Flying in the face of reported advice from the Federal Bureau of Investigation, Disney CEO Bob Iger says his company will not pay up the ransom demanded by hackers of an upcoming Disney movie in order to avoid early release.
On Monday, Iger told employees that hackers threatened to release the movie in increments if the company did not pay the ransom demand of an undisclosed amount in Bitcoin. Iger did not reveal the name of the hacked film in question to employees, but Deadline reported on Monday afternoon that it had learned the film was Pirates of the Caribbean: Dead Men Tell No Tales, set to be released on May 26th.
This latest hack comes after two major intrusions into Hollywood information technology (IT) systems last month, including the leak of the upcoming fifth season of Netflix’s Orange Is the New Black (Netflix has not yet confirmed the authenticity of these episodes) and the hack of United Talent Agency’s email system and confidential data.
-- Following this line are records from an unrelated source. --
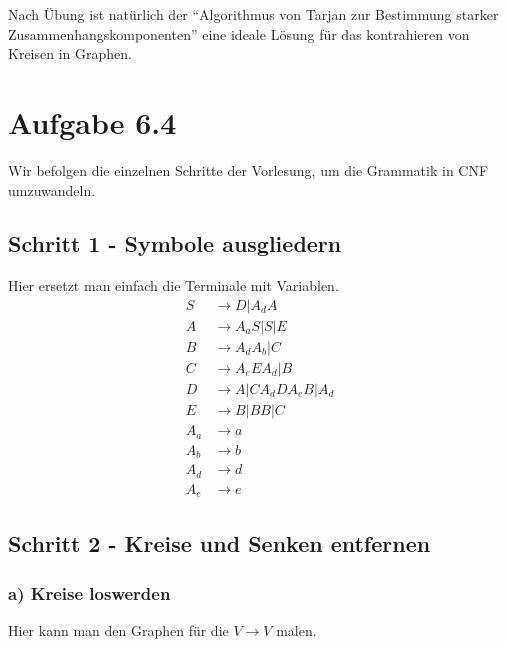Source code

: \documentclass{article}
\begin{document}
Nach Übung ist natürlich der ``Algorithmus von Tarjan zur Bestimmung starker Zusammenhangskomponenten'' eine ideale Lösung für das kontrahieren von Kreisen in Graphen.



\section*{Aufgabe 6.4}
Wir befolgen die einzelnen Schritte der Vorlesung, um die Grammatik in CNF umzuwandeln.
\subsection*{Schritt 1 - Symbole ausgliedern}
Hier ersetzt man einfach die Terminale mit Variablen.
\begin{align*}
S&\rightarrow D | A_dA\\
A&\rightarrow A_aS | S | E\\
B&\rightarrow A_dA_b | C\\
C&\rightarrow A_eEA_d | B\\
D&\rightarrow A | CA_dDA_eB | A_d\\
E&\rightarrow B | BB | C\\
A_a&\rightarrow a\\
A_b&\rightarrow b\\
A_d&\rightarrow d\\
A_e&\rightarrow e
\end{align*}
\subsection*{Schritt 2 - Kreise und Senken entfernen}
\subsubsection*{a) Kreise loswerden}
Hier kann man den Graphen für die $V \rightarrow V$ malen. 
\end{document}
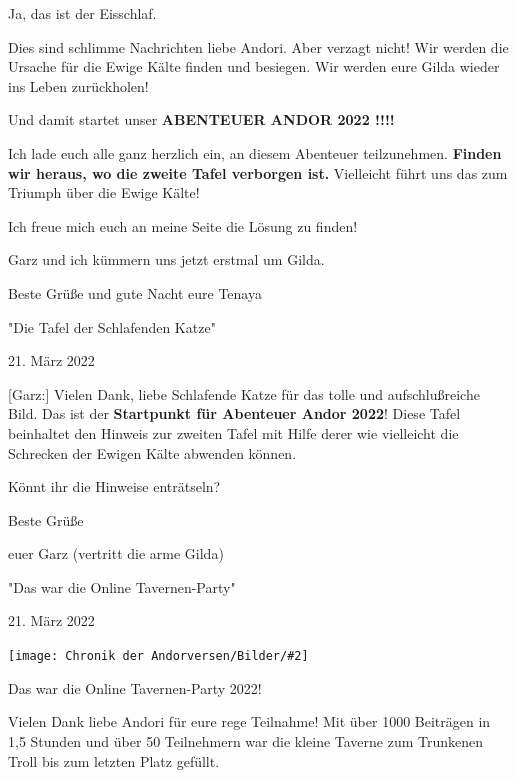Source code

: \documentclass[10pt, a4paper, oneside]{book}
\newcommand{\bildmitts}[2][height=0.32\textwidth,width=0.48\textwidth,keepaspectratio]{%
    \begin{center}
        \texttt{[image: Chronik der Andorversen/Bilder/\#2]}
    \end{center}
}
\begin{document}
\begin{multicols}{2}
Ja, das ist der Eisschlaf.

Dies sind schlimme Nachrichten liebe Andori. Aber verzagt nicht! Wir werden die Ursache für die Ewige Kälte finden und besiegen. Wir werden eure Gilda wieder ins Leben zurückholen!


Und damit startet unser \textbf{ABENTEUER ANDOR 2022 !!!!}

Ich lade euch alle ganz herzlich ein, an diesem Abenteuer teilzunehmen. \textbf{Finden wir heraus, wo die zweite Tafel verborgen ist.} Vielleicht führt uns das zum Triumph über die Ewige Kälte!

Ich freue mich euch an meine Seite die Lösung zu finden!

Garz und ich kümmern uns jetzt erstmal um Gilda.

Beste Grüße und gute Nacht
eure Tenaya




\begin{center}
    "Die Tafel der Schlafenden Katze"

    21. März 2022
\end{center}




[Garz:] Vielen Dank, liebe Schlafende Katze für das tolle und aufschlußreiche Bild. Das ist der \textbf{Startpunkt für Abenteuer Andor 2022}! Diese Tafel beinhaltet den Hinweis zur zweiten Tafel mit Hilfe derer wie vielleicht die Schrecken der Ewigen Kälte abwenden können.

Könnt ihr die Hinweise enträtseln?


Beste Grüße

euer Garz (vertritt die arme Gilda)


\begin{center}
    "Das war die Online Tavernen-Party"

    21. März 2022
\end{center}

\bildmitts{AA2022 Das war die Online Tavernen-Party.jpeg}

Das war die Online Tavernen-Party 2022!

Vielen Dank liebe Andori für eure rege Teilnahme! Mit über 1000 Beiträgen in 1,5 Stunden und über 50 Teilnehmern war die kleine Taverne zum Trunkenen Troll bis zum letzten Platz gefüllt.


\end{multicols}
\end{document}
In response to these and other attacks on Hollywood’s IT infrastructure, the FBI’s advice has been to “pay the ransom,” sources told The Hollywood Reporter. In all previous hacking cases, the Reporter noted, the ransom demanded has been less than $80,000; in California, a ransom must be over $50,000 for the United States Attorney’s office to prosecute. The FBI reportedly will also not investigate most ransoms under $50,000.
An FBI spokesperson refuted the claim that the agency had advised Hollywood companies to pay ransoms. “The FBI does not encourage payment of ransom as it keeps the criminals in business,” spokesperson Laura Eimiller told the Reporter. “Of course, the individual victim must weigh their options.”
Regardless, why might Disney have decided it was not worth their while to pay up? According to the Reporter, sources say Iger conveyed that the ransom was a “huge sum.” But perhaps the money wasn’t so much the deterring factor as the precedent it would set: Netflix did not pay its hacker last month, and UTA has employed a team of security experts to investigate its recent hack.